Methodologies for Selection of Optimal Sites for Renewable Energy Under a Diverse Set of Constraints and Objectives

TL;DR

This paper develops methodologies for selecting optimal renewable energy sites considering diverse constraints and objectives, using approximation algorithms and integer linear programming, validated through extensive experiments on synthetic data.

Contribution

It introduces two models for site selection, providing approximation algorithms and an ILP approach, advancing the methodology for renewable energy site optimization.

Findings

Approximation algorithms with performance guarantees for coarse-grained model.

Optimal solutions via Integer Linear Programming for fine-grained model.

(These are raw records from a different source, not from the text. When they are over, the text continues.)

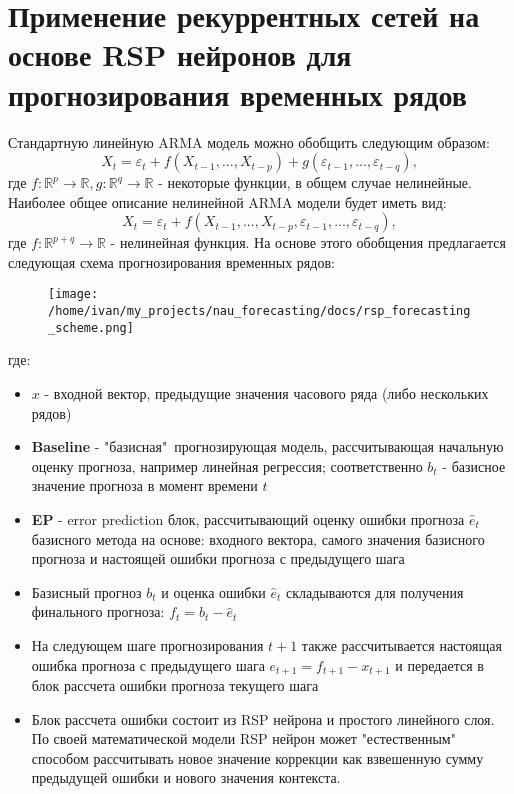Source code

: \documentclass[11pt]{article}
\begin{document}
\section*{Применение рекуррентных сетей на основе RSP нейронов для прогнозирования временных рядов}
Стандартную линейную ARMA модель можно обобщить следующим образом:
$$ X_t = \varepsilon_t + f(X_{t-1}, ..., X_{t-p}) + g(\varepsilon_{t-1},...,\varepsilon_{t-q}) ,$$
где $f: \mathbb{R}^p \to \mathbb{R}, g: \mathbb{R}^q \to \mathbb{R} $ - некоторые функции, в общем случае нелинейные. Наиболее общее описание нелинейной ARMA модели будет иметь вид:
$$ X_t = \varepsilon_t + f(X_{t-1}, ..., X_{t-p}, \varepsilon_{t-1}, ..., \varepsilon_{t-q}) ,$$
где $f: \mathbb{R}^{p+q} \to \mathbb{R}$ - нелинейная функция. На основе этого обобщения предлагается следующая схема прогнозирования временных рядов:
\begin{figure}[H]
\centering
\texttt{[image: /home/ivan/my\_projects/nau\_forecasting/docs/rsp\_forecasting\_scheme.png]}
\label{}
\end{figure}
где:
\begin{itemize}
\item $x$ - входной вектор, предыдущие значения часового ряда (либо нескольких рядов)
\item \textbf{Baseline} - "базисная"\ прогнозирующая модель, рассчитывающая начальную оценку прогноза, например линейная регрессия; соответственно $b_t$ - базисное значение прогноза в момент времени $t$
\item \textbf{EP} - error prediction блок, рассчитывающий оценку ошибки прогноза $\hat{e}_t$ базисного метода на основе: входного вектора, самого значения базисного прогноза и настоящей ошибки прогноза с предыдущего шага
\item Базисный прогноз $b_t$ и оценка ошибки $\hat{e}_t$ складываются для получения финального прогноза: $f_t = b_t - \hat{e}_t$
\item На следующем шаге прогнозирования $t+1$ также рассчитывается настоящая ошибка прогноза с предыдущего шага $e_{t+1} = f_{t+1} - x_{t+1}$ и передается в блок рассчета ошибки прогноза текущего шага
\item Блок рассчета ошибки состоит из RSP нейрона и простого линейного слоя. По своей математической модели RSP нейрон может "естественным" способом рассчитывать новое значение коррекции как взвешенную сумму предыдущей ошибки и нового значения контекста.
\end{itemize}
\end{document}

Extensive experimental validation using synthetic data from solar farms.

Abstract

In this paper, we present methodologies for optimal selection for renewable energy sites under a different set of constraints and objectives. We consider two different models for the site-selection problem - coarse-grained and fine-grained, and analyze them to find solutions. We consider multiple different ways to measure the benefits of setting up a site. We provide approximation algorithms with a guaranteed performance bound for two different benefit metrics with the coarse-grained model. For the fine-grained model, we provide a technique utilizing Integer Linear Program to find the optimal solution. We present the results of our extensive experimentation with synthetic data generated from sparsely available real data from solar farms in Arizona.